Pero además de la pobreza del debate y la omisión de las autoridades está el tema de lo perverso del asunto. Este tipo de campañas buscan influir en la preferencia electoral y política de los ciudadanos apelando al miedo y los prejuicios como un arma que permite manipular las emociones políticas para lograr determinados fines. Cuando el miedo comienza a ser usado de manera descarada como forma de amedrentamiento e influencia sobre la sociedad, se corre el riesgo de que este tipo de prácticas se conviertan en “normales”. En un sistema democrático –o que al menos aspire a serlo− semejante situación resulta inaceptable. Los regímenes totalitarios del siglo pasado y presente, así como la Literatura al respecto, nos advierten de los extremos hasta los que puede llegar una sociedad en la que el miedo se convierte en una de las normas de la convivencia social y política.

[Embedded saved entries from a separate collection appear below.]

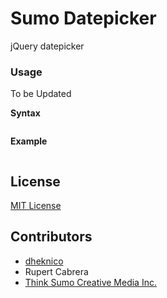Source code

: Sumo Datepicker
=========

jQuery datepicker

### Usage ###

To be Updated

**Syntax**
```

```

**Example**
```html

```

## License ##

[MIT License](http://www.opensource.org/licenses/mit-license.php)

## Contributors ##

*	[dheknico](https://github.com/dheknico)
* 	Rupert Cabrera
*	[Think Sumo Creative Media Inc.](http://sumofy.me/)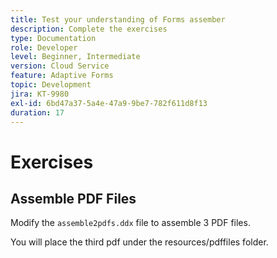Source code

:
```yaml
---
title: Test your understanding of Forms assember
description: Complete the exercises
type: Documentation
role: Developer
level: Beginner, Intermediate
version: Cloud Service
feature: Adaptive Forms
topic: Development
jira: KT-9980
exl-id: 6bd47a37-5a4e-47a9-9be7-782f611d8f13
duration: 17
---
```

# Exercises

## Assemble PDF Files

Modify the `assemble2pdfs.ddx` file to assemble 3 PDF files.

You will place the third pdf under the resources/pdffiles folder.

Cierto es que este tipo de campañas no son privativas de México, pero no por ello debería aprobárseles calladamente como si de un gran progreso para la humanidad se tratara; antes bien, el ejercicio libre y democrático de nuestros derechos, con base en información verídica y plural, debe seguir siendo un imperativo del sistema que vaya más allá de las palabras.